**Your instructions**: The entries that follow should be reproduced exactly, with no images carried over.

⟨

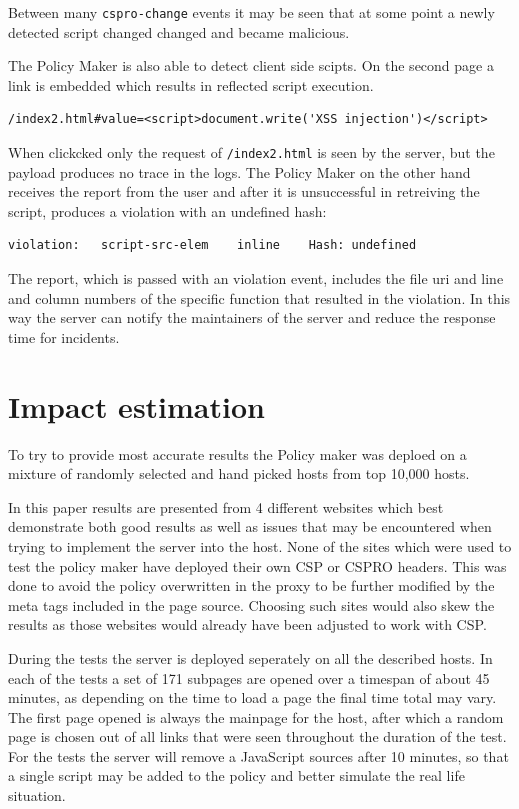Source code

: Between many \texttt{cspro-change} events it may be seen that at some point a newly detected script changed changed and became malicious.

The Policy Maker is also able to detect client side scipts.
On the second page a link is embedded which results in reflected script execution.
\begin{verbatim}
/index2.html#value=<script>document.write('XSS injection')</script>
\end{verbatim}
When clickcked only the request of \texttt{/index2.html} is seen by the server, but the payload produces no trace in the logs.
The Policy Maker on the other hand receives the report from the user and after it is unsuccessful in retreiving the script, produces a violation with an undefined hash:
\begin{verbatim}
violation:   script-src-elem    inline    Hash: undefined
\end{verbatim}
The report, which is passed with an violation event, includes the file uri and line and column numbers of the specific function that resulted in the violation.
In this way the server can notify the maintainers of the server and reduce the response time for incidents.

\section{Impact estimation}

To try to provide most accurate results the Policy maker was deploed on a mixture of randomly selected and hand picked hosts from top 10,000 hosts.

In this paper results are presented from 4 different websites which best demonstrate both good results as well as issues that may be encountered when trying to implement the server into the host.
None of the sites which were used to test the policy maker have deployed their own CSP or CSPRO headers.
This was done to avoid the policy overwritten in the proxy to be further modified by the meta tags included in the page source.
Choosing such sites would also skew the results as those websites would already have been adjusted to work with CSP.

During the tests the server is deployed seperately on all the described hosts.
In each of the tests a set of 171 subpages are opened over a timespan of about 45 minutes, as depending on the time to load a page the final time total may vary. 
The first page opened is always the mainpage for the host, after which a random page is chosen out of all links that were seen throughout the duration of the test.
For the tests the server will remove a JavaScript sources after 10 minutes, so that a single script may be added to the policy and better simulate the real life situation.

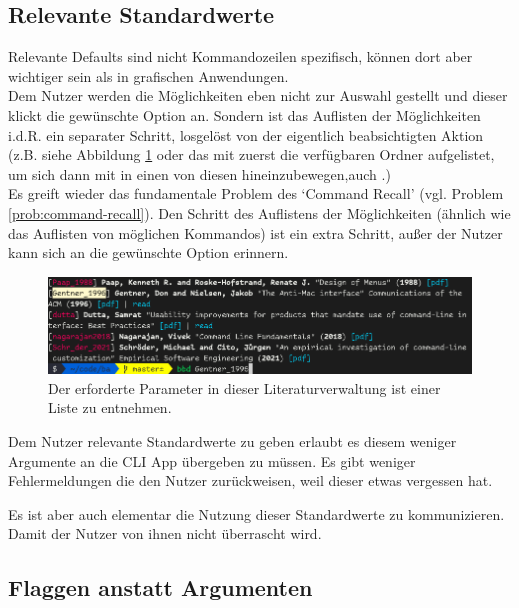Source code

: \documentclass[oneside,bibliography=totocnumbered,BCOR=5mm]{scrbook}
\begin{document}
\subsection{Relevante Standardwerte}

Relevante Defaults sind nicht Kommandozeilen spezifisch, können dort aber
wichtiger sein als in grafischen Anwendungen.
\\
Dem Nutzer werden die Möglichkeiten eben nicht zur Auswahl gestellt und dieser
klickt die gewünschte Option an. Sondern ist das Auflisten der Möglichkeiten
i.d.R. ein separater Schritt, losgelöst von der eigentlich beabsichtigten Aktion
(z.B. siehe Abbildung \ref{fig:defaults-demo} oder das mit 
zuerst die verfügbaren Ordner aufgelistet, um sich dann mit  in einen von diesen hineinzubewegen,auch .)
\\
Es greift wieder das fundamentale Problem des `Command Recall' (vgl. Problem
\ref{prob:command-recall}). Den Schritt des Auflistens der Möglichkeiten
(ähnlich wie das Auflisten von möglichen Kommandos) ist ein extra Schritt, außer
der Nutzer kann sich an die gewünschte Option erinnern.

\begin{figure}
  \centering
  \includegraphics[scale=0.5]{defaults-demo.png}
  \caption{Der erforderte Parameter in dieser Literaturverwaltung ist einer Liste zu entnehmen.}
  \label{fig:defaults-demo}
\end{figure}

\bigskip


Dem Nutzer relevante Standardwerte zu geben erlaubt es diesem weniger
Argumente an die CLI App übergeben zu müssen. Es gibt weniger Fehlermeldungen
die den Nutzer zurückweisen, weil dieser etwas vergessen hat.

Es ist aber auch elementar die Nutzung dieser Standardwerte zu kommunizieren.
Damit der Nutzer von ihnen nicht überrascht wird.

\subsection{Flaggen anstatt Argumenten}
\end{document}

⟩

**Output for this task**:
Source code

: Between many \texttt{cspro-change} events it may be seen that at some point a newly detected script changed changed and became malicious.

The Policy Maker is also able to detect client side scipts.
On the second page a link is embedded which results in reflected script execution.
\begin{verbatim}
/index2.html#value=<script>document.write('XSS injection')</script>
\end{verbatim}
When clickcked only the request of \texttt{/index2.html} is seen by the server, but the payload produces no trace in the logs.
The Policy Maker on the other hand receives the report from the user and after it is unsuccessful in retreiving the script, produces a violation with an undefined hash:
\begin{verbatim}
violation:   script-src-elem    inline    Hash: undefined
\end{verbatim}
The report, which is passed with an violation event, includes the file uri and line and column numbers of the specific function that resulted in the violation.
In this way the server can notify the maintainers of the server and reduce the response time for incidents.

\section{Impact estimation}

To try to provide most accurate results the Policy maker was deploed on a mixture of randomly selected and hand picked hosts from top 10,000 hosts.

In this paper results are presented from 4 different websites which best demonstrate both good results as well as issues that may be encountered when trying to implement the server into the host.
None of the sites which were used to test the policy maker have deployed their own CSP or CSPRO headers.
This was done to avoid the policy overwritten in the proxy to be further modified by the meta tags included in the page source.
Choosing such sites would also skew the results as those websites would already have been adjusted to work with CSP.

During the tests the server is deployed seperately on all the described hosts.
In each of the tests a set of 171 subpages are opened over a timespan of about 45 minutes, as depending on the time to load a page the final time total may vary. 
The first page opened is always the mainpage for the host, after which a random page is chosen out of all links that were seen throughout the duration of the test.
For the tests the server will remove a JavaScript sources after 10 minutes, so that a single script may be added to the policy and better simulate the real life situation.

Source code

: \documentclass[oneside,bibliography=totocnumbered,BCOR=5mm]{scrbook}
\begin{document}
\subsection{Relevante Standardwerte}

Relevante Defaults sind nicht Kommandozeilen spezifisch, können dort aber
wichtiger sein als in grafischen Anwendungen.
\\
Dem Nutzer werden die Möglichkeiten eben nicht zur Auswahl gestellt und dieser
klickt die gewünschte Option an. Sondern ist das Auflisten der Möglichkeiten
i.d.R. ein separater Schritt, losgelöst von der eigentlich beabsichtigten Aktion
(z.B. siehe Abbildung \ref{fig:defaults-demo} oder das mit 
zuerst die verfügbaren Ordner aufgelistet, um sich dann mit  in einen von diesen hineinzubewegen,auch .)
\\
Es greift wieder das fundamentale Problem des `Command Recall' (vgl. Problem
\ref{prob:command-recall}). Den Schritt des Auflistens der Möglichkeiten
(ähnlich wie das Auflisten von möglichen Kommandos) ist ein extra Schritt, außer
der Nutzer kann sich an die gewünschte Option erinnern.

\begin{figure}
  \centering
  \includegraphics[scale=0.5]{defaults-demo.png}
  \caption{Der erforderte Parameter in dieser Literaturverwaltung ist einer Liste zu entnehmen.}
  \label{fig:defaults-demo}
\end{figure}

\bigskip


Dem Nutzer relevante Standardwerte zu geben erlaubt es diesem weniger
Argumente an die CLI App übergeben zu müssen. Es gibt weniger Fehlermeldungen
die den Nutzer zurückweisen, weil dieser etwas vergessen hat.

Es ist aber auch elementar die Nutzung dieser Standardwerte zu kommunizieren.
Damit der Nutzer von ihnen nicht überrascht wird.

\subsection{Flaggen anstatt Argumenten}
\end{document}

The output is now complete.